Aujourd’hui, je vais prendre le temps de vous expliquer le projet d’aide à la classe que vous mettez sur la table et sur la place publique comme seule mesure miracle à l’allègement de la tâche, parce que vous ne semblez pas comprendre tous ses paramètres. Rappelez-vous que, contrairement à d’autres organisations, la FSE‑CSQ a accepté de travailler avec le Ministère au cours des deux dernières années. Nous connaissons bien le dossier et nous vous avons même présenté un bilan éloquent des projets pilotes.
Là où l’on se rejoint et où l’on est d’accord, c’est que les projets pilotes mis en place ont été positifs et que la très grande majorité des enseignants qui ont vécu l’expérience est satisfaite de l’aide reçue, surtout lorsqu’elle dépassait 10 heures par semaine par classe.
Pourtant, la proposition que vous avez mise sur la table veut qu’au terme de la prochaine convention, dans 5 ans, l’équivalent de 4 000 personnes aides à la classe soient ajoutées pour répondre aux besoins de 15 000 classes. Or, il y a près de 30 000 classes au préscolaire et au primaire. Que se passe-t-il pour les quelque 15 000 classes restantes? Si je comprends bien, ça laisse la moitié des classes sans ajout d’aide pour leur quotidien. Et pour celles qui recevraient de l’aide, ça représente moins de deux heures par jour de soutien. Soyons clairs : c’est positif, mais malheureusement insuffisant, considérant l’ampleur des besoins actuels. Les aides à la classe, si elles étaient déployées partout, permettraient d’alléger la tâche du personnel enseignant. Cependant, elles ne répondent aucunement à nos demandes d’améliorer la composition de la classe ni n’apportent de l’aide spécialisée aux élèves qui en auraient bien besoin.
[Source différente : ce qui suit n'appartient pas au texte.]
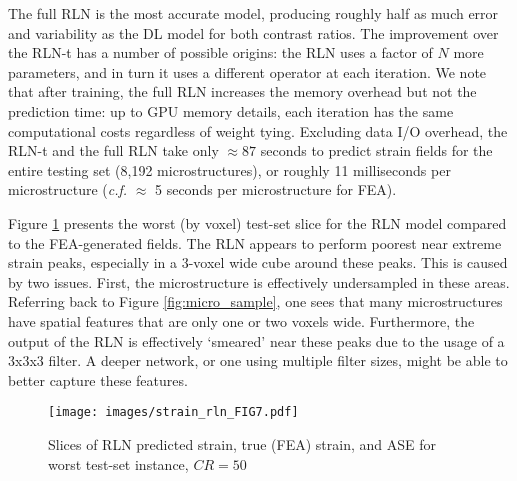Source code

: \documentclass[3p, preprint]{elsarticle}
\newenvironment{revision} {} {}
\begin{document}
The full RLN is the most accurate model, producing roughly half as much error and variability as the DL model for both contrast ratios. \begin{revision}
The improvement over the RLN-t has a number of possible origins: the RLN uses a factor of $N$ more parameters, and in turn it uses a different operator at each iteration. We note that after training, the full RLN increases the memory overhead but not the prediction time: up to GPU memory details, each iteration has the same computational costs regardless of weight tying. Excluding data I/O overhead, the RLN-t and the full RLN take only\end{revision} $\approx 87$ seconds to predict strain fields for the entire testing set (8,192 microstructures), or roughly 11 milliseconds per microstructure (\textit{c.f.} $\approx$ 5 seconds per microstructure for FEA).

Figure \ref{fig:strain_rln} presents the worst (by voxel) test-set slice for the RLN model compared to the FEA-generated fields. The RLN appears to perform poorest near extreme strain peaks, especially in a 3-voxel wide cube around these peaks. This is caused by two issues. First, the microstructure is effectively undersampled in these areas. Referring back to Figure \ref{fig:micro_sample}, one sees that many microstructures have spatial features that are only one or two voxels wide. Furthermore, the output of the RLN is effectively `smeared' near these peaks due to the usage of a 3x3x3 filter. A deeper network, or one using multiple filter sizes, might be able to better capture these features. 

\begin{figure}
    \centering
    \texttt{[image: images/strain\_rln\_FIG7.pdf]}
    \caption{Slices of RLN predicted strain, true (FEA) strain, and ASE for worst test-set instance, $CR=50$}
    \label{fig:strain_rln}
\end{figure}
\end{document}
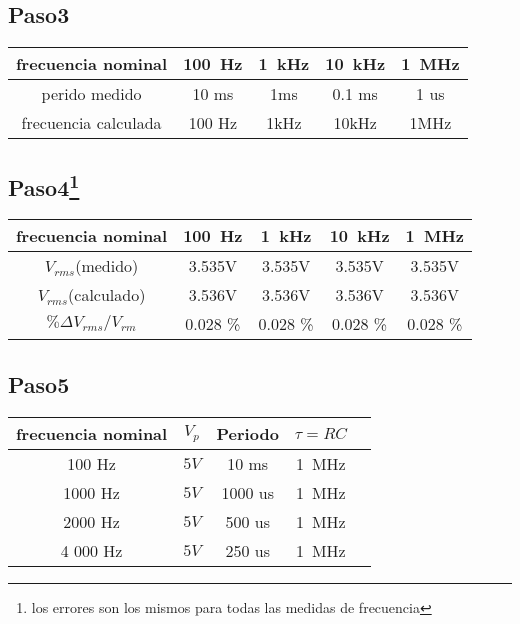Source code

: \documentclass[a4paper,12pt]{article}
\begin{document}
\subsection*{Paso3}

\begin{center}
 \begin{tabular}{|c|| c c c c|} 
 \hline
 frecuencia nominal & \SI{100}{\hertz} & \SI{1}{\kilo\hertz} & \SI{10}{\kilo\hertz} & \SI{1}{\mega\hertz}  \\  
 \hline\hline
 perido medido & 10 ms & 1ms & 0.1 ms & 1 us \\
 \hline
 frecuencia calculada & 100 Hz & 1kHz & 10kHz & 1MHz \\
 \hline
\end{tabular}
\end{center}

\subsection*{Paso4\footnote{los errores son los mismos para todas las medidas de frecuencia}}

\begin{center}
 \begin{tabular}{|c|| c c c c|} 
 \hline
 frecuencia nominal & \SI{100}{\hertz} & \SI{1}{\kilo\hertz} & \SI{10}{\kilo\hertz} & \SI{1}{\mega\hertz}  \\  
 \hline\hline
$V_{rms}$(medido) & 3.535V & 3.535V  & 3.535V  & 3.535V  \\ 
 \hline
$V_{rms}$(calculado)& 3.536V & 3.536V & 3.536V & 3.536V \\
 \hline 
  $\% \varDelta V_{rms}/V_{rm} $ & 0.028 \% & 0.028 \% & 0.028 \% & 0.028 \%\\
 \hline
\end{tabular}
\end{center}


\newpage

\subsection*{Paso5}


\begin{center}
 \begin{tabular}{|c| c | c | c | c|} 
 \hline
 frecuencia nominal & $V_p$ & Periodo & $ \tau = RC $  \\  
 \hline\hline
 100 Hz & $5 V$ & 10 ms & \SI{1}{\mega\hertz}  \\   
 \hline
 1000 Hz  & $5 V$ & 1000 us & \SI{1}{\mega\hertz}  \\  
 \hline 
 2000 Hz & $5 V$ & 500 us & \SI{1}{\mega\hertz}  \\  
 \hline
  4	000 Hz & $5 V$ & 250 us & \SI{1}{\mega\hertz}  \\  
  \hline
\end{tabular}
\end{center}
\end{document}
Quant à votre proposition d’ajouter des aides à la classe au secondaire, elle ne permettrait de répondre aux attentes des profs que si elle est adaptée à leur réalité. Là aussi, c’est la composition de la classe qui doit être revue. La classe ordinaire n’a plus rien d’ordinaire, vous l’avez sans aucun doute entendu lors de vos visites. Vous savez, l’école à trois vitesses et ses conséquences…
Les enseignantes et enseignants sont à bout de souffle et ils ont besoin d’air. Notre monde a besoin de perspectives et d’espoir que la situation s’améliore vraiment, ce que vous tendez à leur enlever depuis des mois chaque fois que vous prenez la parole publiquement en vantant plutôt vos bilans.
Je vous invite à arrêter de négocier sur la place publique et à enfin donner des mandats clairs aux négociateurs à la table sectorielle. Prenez le temps d’écouter réellement les profs, en trouvant des solutions avec nous au nom des enseignants et des élèves du Québec. Un dénouement positif de cette négociation serait un beau cadeau pour l’ensemble de la société québécoise. Qui plus est, cela démontrerait peut-être que vous pouvez être à l’écoute des profs.